Floor elevation 6,380 feet (1,940 m)
Area 631 to 801 square miles (1,630 to 2,070 km2)
Depth 6,680 feet (2,040 m)
Location Mono County, California, United States
Borders on W: Sierra Crest
N: Bodie Hills
E: Cowtrack Mountains
S: Long Valley Caldera

The Mono Basin is an endorheic drainage basin located east of Yosemite National Park in California and Nevada. It is bordered to the west by the Sierra Nevada, to the east by the Cowtrack Mountains, to the north by the Bodie Hills, and to the south by the north ridge of the Long Valley Caldera.

Estimates of the size of the basin range from 634 to 801 square miles, and the basin's elevation ranges from around 6,380 feet (level of Mono Lake as of 1986) to 13,061 feet atop Mount Dana near the Sierra Crest.

Notable features in the basin include Mono Lake and the Mono-Inyo Craters, as well as the town of Lee Vining.


Geologically the basin is a structural basin that is bordered to the west by the frontal fault of the Sierra Nevada. The basin is part of the Walker Lane, an area where much of the deformation between the North American Plate and the Pacific Plate occurs. The basin was created by geological forces over the last five million years by crustal stretching of the Basin and Range province and associated volcanism and faulting at the base of the Sierra Nevada. Five million years ago, the Sierra Nevada was an eroded set of rolling hills and Mono Basin and Owens Valley did not yet exist.

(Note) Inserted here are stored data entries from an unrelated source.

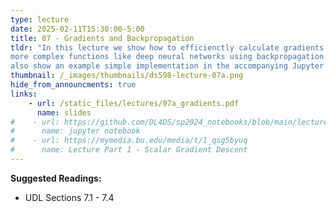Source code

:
 ```yaml
---
type: lecture
date: 2025-02-11T15:30:00-5:00
title: 07 - Gradients and Backpropagation
tldr: "In this lecture we show how to efficienctly calculate gradients over
more complex functions like deep neural networks using backpropagation. We
also show an example simple implementation in the accompanying Jupyter notebook."
thumbnail: /_images/thumbnails/ds598-lecture-07a.png
hide_from_announcments: true
links: 
    - url: /static_files/lectures/07a_gradients.pdf
      name: slides
#    - url: https://github.com/DL4DS/sp2024_notebooks/blob/main/lecture/7_Backprop_with_Micrograd_lite_pt1.ipynb
#      name: jupyter notebook
#    - url: https://mymedia.bu.edu/media/t/1_qsg5byuq
#      name: Lecture Part 1 - Scalar Gradient Descent
---
```

**Suggested Readings:**
- UDL Sections 7.1 - 7.4

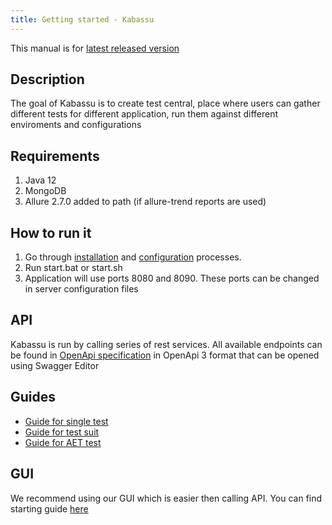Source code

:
 ```yaml
---
title: Getting started - Kabassu
---
```


This manual is for [latest released version](https://github.com/Kabassu/kabassu/releases/latest)

## Description
The goal of Kabassu is to create test central, place where users can gather different tests for different application, run them against different enviroments and configurations

## Requirements

1. Java 12
2. MongoDB
3. Allure 2.7.0 added to path (if allure-trend reports are used)

## How to run it

1. Go through [installation](/docs/installation) and [configuration](/docs/configuration/configuration) processes. 
2. Run start.bat or start.sh
3. Application will use ports 8080 and 8090. These ports can be changed in server configuration files

## API

Kabassu is run by calling series of rest services. All available endpoints can be found in [OpenApi specification](https://github.com/Kabassu/kabassu/tree/master/configuration/openapi/kabassu_api.yaml) in OpenApi 3 format that can be opened using Swagger Editor   

## Guides

- [Guide for single test](/docs/guide/singletest) 
- [Guide for test suit](/docs/guide/testsuite)   
- [Guide for AET test](/docs/guide/aettest)

## GUI

We recommend using our GUI which is easier then calling API. You can find starting guide [here](/docs-gui/getting-started) 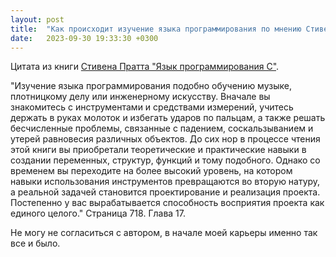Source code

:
 ```yaml
---
layout: post
title:  "Как происходит изучение языка программирования по мнению Стивена Пратта"
date:   2023-09-30 19:33:30 +0300
---
```


Цитата из книги [Стивена Пратта "Язык программирования C"](https://www.labirint.ru/books/512951/).

"Изучение языка программирования подобно обучению музыке, плотницкому делу или
инженерному искусству. Вначале вы знакомитесь с инструментами и средс­твами
измерений, учитесь держать в руках молоток и избегать ударов по пальцам, а также
решать бесчисленные проблемы, связанные с падением, соскальзыванием и утерей
равновесия различных объектов. До сих нор в процессе чтения этой кни­ги вы
приобретали теоретические и практические навыки в создании переменных, структур,
функций и тому подобного. Однако со временем вы переходите на более высокий
уровень, на котором навыки использования инструментов превращаются во вторую
натуру, а реальной задачей становится проектирование и реализация проек­та.
Постепенно у вас вырабатывается способность восприятия проекта как единого
целого." Страница 718. Глава 17.

Не могу не согласиться с автором, в начале моей карьеры именно так все и было.
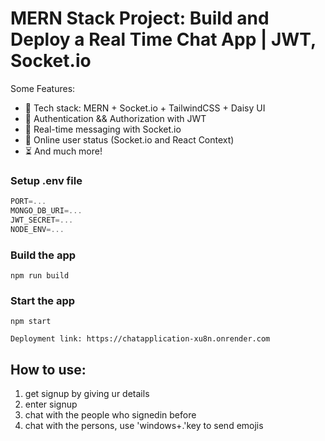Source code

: # MERN Stack Project: Build and Deploy a Real Time Chat App | JWT, Socket.io



Some Features:

-   🌟 Tech stack: MERN + Socket.io + TailwindCSS + Daisy UI
-   🎃 Authentication && Authorization with JWT
-   👾 Real-time messaging with Socket.io
-   🚀 Online user status (Socket.io and React Context)
-   ⏳ And much more!

### Setup .env file

```js
PORT=...
MONGO_DB_URI=...
JWT_SECRET=...
NODE_ENV=...
```

### Build the app

```shell
npm run build
```

### Start the app

```shell
npm start
```

```
Deployment link: https://chatapplication-xu8n.onrender.com
```

## How to use:
1. get signup by giving ur details
2. enter signup
3. chat with the people who signedin before
4. chat with the persons, use 'windows+.'key to send emojis
   




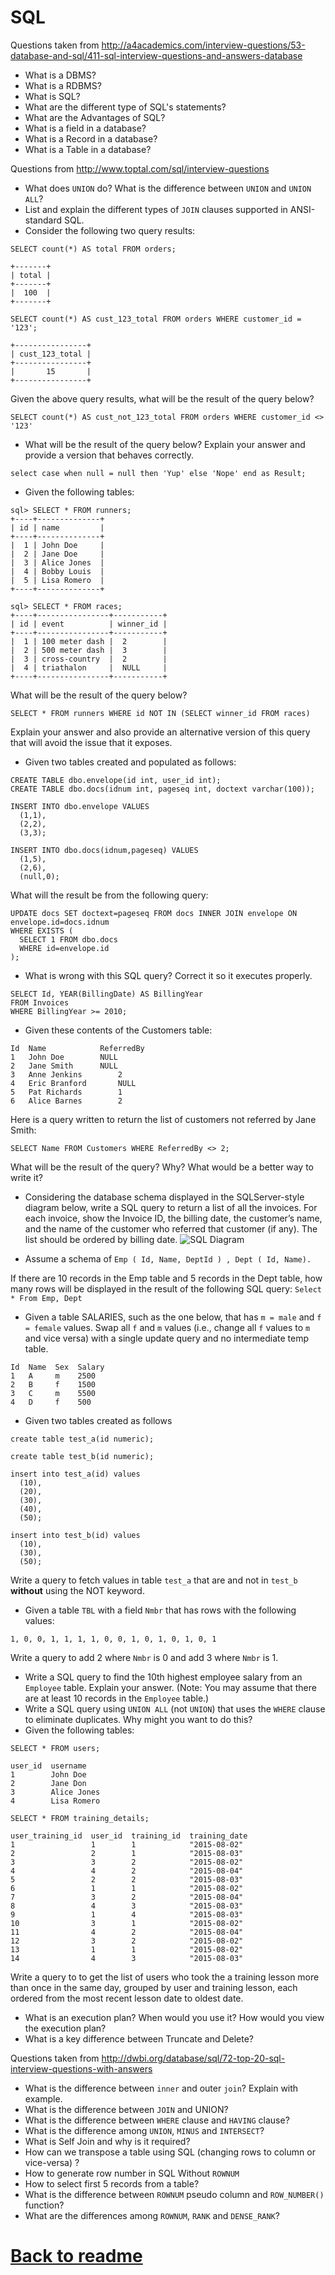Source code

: # SQL

Questions taken from http://a4academics.com/interview-questions/53-database-and-sql/411-sql-interview-questions-and-answers-database

- What is a DBMS?
- What is a RDBMS?
- What is SQL?
- What are the different type of SQL's statements?
- What are the Advantages of SQL?
- What is a field in a database?
- What is a Record in a database?
- What is a Table in a database?

Questions from http://www.toptal.com/sql/interview-questions

- What does `UNION` do? What is the difference between `UNION` and `UNION ALL`?
- List and explain the different types of `JOIN` clauses supported in ANSI-standard SQL.
- Consider the following two query results:
```
SELECT count(*) AS total FROM orders;

+-------+
| total |
+-------+
|  100  |
+-------+

SELECT count(*) AS cust_123_total FROM orders WHERE customer_id = '123';

+----------------+
| cust_123_total |
+----------------+
|       15       |
+----------------+
```
Given the above query results, what will be the result of the query below?
```
SELECT count(*) AS cust_not_123_total FROM orders WHERE customer_id <> '123'
```

-  What will be the result of the query below? Explain your answer and provide a version that behaves correctly.
```
select case when null = null then 'Yup' else 'Nope' end as Result;
```

- Given the following tables:
```
sql> SELECT * FROM runners;
+----+--------------+
| id | name         |
+----+--------------+
|  1 | John Doe     |
|  2 | Jane Doe     |
|  3 | Alice Jones  |
|  4 | Bobby Louis  |
|  5 | Lisa Romero  |
+----+--------------+

sql> SELECT * FROM races;
+----+----------------+-----------+
| id | event          | winner_id |
+----+----------------+-----------+
|  1 | 100 meter dash |  2        |
|  2 | 500 meter dash |  3        |
|  3 | cross-country  |  2        |
|  4 | triathalon     |  NULL     |
+----+----------------+-----------+
```
What will be the result of the query below?
```
SELECT * FROM runners WHERE id NOT IN (SELECT winner_id FROM races)
```
Explain your answer and also provide an alternative version of this query that will avoid the issue that it exposes.

- Given two tables created and populated as follows:
```
CREATE TABLE dbo.envelope(id int, user_id int);
CREATE TABLE dbo.docs(idnum int, pageseq int, doctext varchar(100));

INSERT INTO dbo.envelope VALUES
  (1,1),
  (2,2),
  (3,3);

INSERT INTO dbo.docs(idnum,pageseq) VALUES
  (1,5),
  (2,6),
  (null,0);
```
What will the result be from the following query:
```
UPDATE docs SET doctext=pageseq FROM docs INNER JOIN envelope ON envelope.id=docs.idnum
WHERE EXISTS (
  SELECT 1 FROM dbo.docs
  WHERE id=envelope.id
);
```

- What is wrong with this SQL query? Correct it so it executes properly.
```
SELECT Id, YEAR(BillingDate) AS BillingYear 
FROM Invoices
WHERE BillingYear >= 2010;
```

- Given these contents of the Customers table:
```
Id	Name			ReferredBy
1	John Doe		NULL
2	Jane Smith		NULL
3	Anne Jenkins		2
4	Eric Branford		NULL
5	Pat Richards		1
6	Alice Barnes		2
```
Here is a query written to return the list of customers not referred by Jane Smith:
```
SELECT Name FROM Customers WHERE ReferredBy <> 2;
```
What will be the result of the query? Why? What would be a better way to write it?

- Considering the database schema displayed in the SQLServer-style diagram below, write a SQL query to return a list of all the invoices. For each invoice, show the Invoice ID, the billing date, the customer’s name, and the name of the customer who referred that customer (if any). The list should be ordered by billing date.
![SQL Diagram](./sql-diagram.png)

- Assume a schema of `Emp ( Id, Name, DeptId ) , Dept ( Id, Name).`

If there are 10 records in the Emp table and 5 records in the Dept table, how many rows will be displayed in the result of the following SQL query: `Select * From Emp, Dept`

- Given a table SALARIES, such as the one below, that has `m = male` and `f = female` values. Swap all `f` and `m` values (i.e., change all `f` values to `m` and vice versa) with a single update query and no intermediate temp table.
```
Id  Name  Sex  Salary
1   A     m    2500
2   B     f    1500
3   C     m    5500
4   D     f    500
```

- Given two tables created as follows
```
create table test_a(id numeric);

create table test_b(id numeric);

insert into test_a(id) values
  (10),
  (20),
  (30),
  (40),
  (50);

insert into test_b(id) values
  (10),
  (30),
  (50);
```
Write a query to fetch values in table `test_a` that are and not in `test_b` **without** using the NOT keyword.

- Given a table `TBL` with a field `Nmbr` that has rows with the following values:
```
1, 0, 0, 1, 1, 1, 1, 0, 0, 1, 0, 1, 0, 1, 0, 1
```
Write a query to add 2 where `Nmbr` is 0 and add 3 where `Nmbr` is 1.

- Write a SQL query to find the 10th highest employee salary from an `Employee` table. Explain your answer. (Note: You may assume that there are at least 10 records in the `Employee` table.)
- Write a SQL query using `UNION ALL` (not `UNION`) that uses the `WHERE` clause to eliminate duplicates. Why might you want to do this?
- Given the following tables:
```
SELECT * FROM users;

user_id  username
1        John Doe                                                                                            
2        Jane Don                                                                                            
3        Alice Jones                                                                                         
4        Lisa Romero

SELECT * FROM training_details;

user_training_id  user_id  training_id  training_date
1                 1        1            "2015-08-02"
2                 2        1            "2015-08-03"
3                 3        2            "2015-08-02"
4                 4        2            "2015-08-04"
5                 2        2            "2015-08-03"
6                 1        1            "2015-08-02"
7                 3        2            "2015-08-04"
8                 4        3            "2015-08-03"
9                 1        4            "2015-08-03"
10                3        1            "2015-08-02"
11                4        2            "2015-08-04"
12                3        2            "2015-08-02"
13                1        1            "2015-08-02"
14                4        3            "2015-08-03"
```
Write a query to to get the list of users who took the a training lesson more than once in the same day, grouped by user and training lesson, each ordered from the most recent lesson date to oldest date.

- What is an execution plan? When would you use it? How would you view the execution plan?
- What is a key difference between Truncate and Delete?

Questions taken from http://dwbi.org/database/sql/72-top-20-sql-interview-questions-with-answers

- What is the difference between `inner` and outer `join`? Explain with example.
- What is the difference between `JOIN` and UNION?
- What is the difference between `WHERE` clause and `HAVING` clause?
- What is the difference among `UNION`, `MINUS` and `INTERSECT`?
- What is Self Join and why is it required?
- How can we transpose a table using SQL (changing rows to column or vice-versa) ?
- How to generate row number in SQL Without `ROWNUM`
- How to select first 5 records from a table?
- What is the difference between `ROWNUM` pseudo column and `ROW_NUMBER()` function?
- What are the differences among `ROWNUM`, `RANK` and `DENSE_RANK`?

# [Back to readme](../readme.md)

From 4.5 to 2.6 million years ago, large volumes of basalt were erupted around what is now Cowtrack Mountain (east and south of Mono Basin); eventually covering 300 square miles (780 km2) and reaching a maximum thickness of 600 feet (180 m). Later volcanism in the area occurred 3.8 million to 250,000 years ago. This activity was northwest of Mono Basin and included the formation of Aurora Crater, Beauty Peak, Cedar Hill (later an island in the highest stands of Mono Lake), and Mount Hicks. The area remains volcanically active today, with Paoha Island forming from volcanic activity 350 years ago.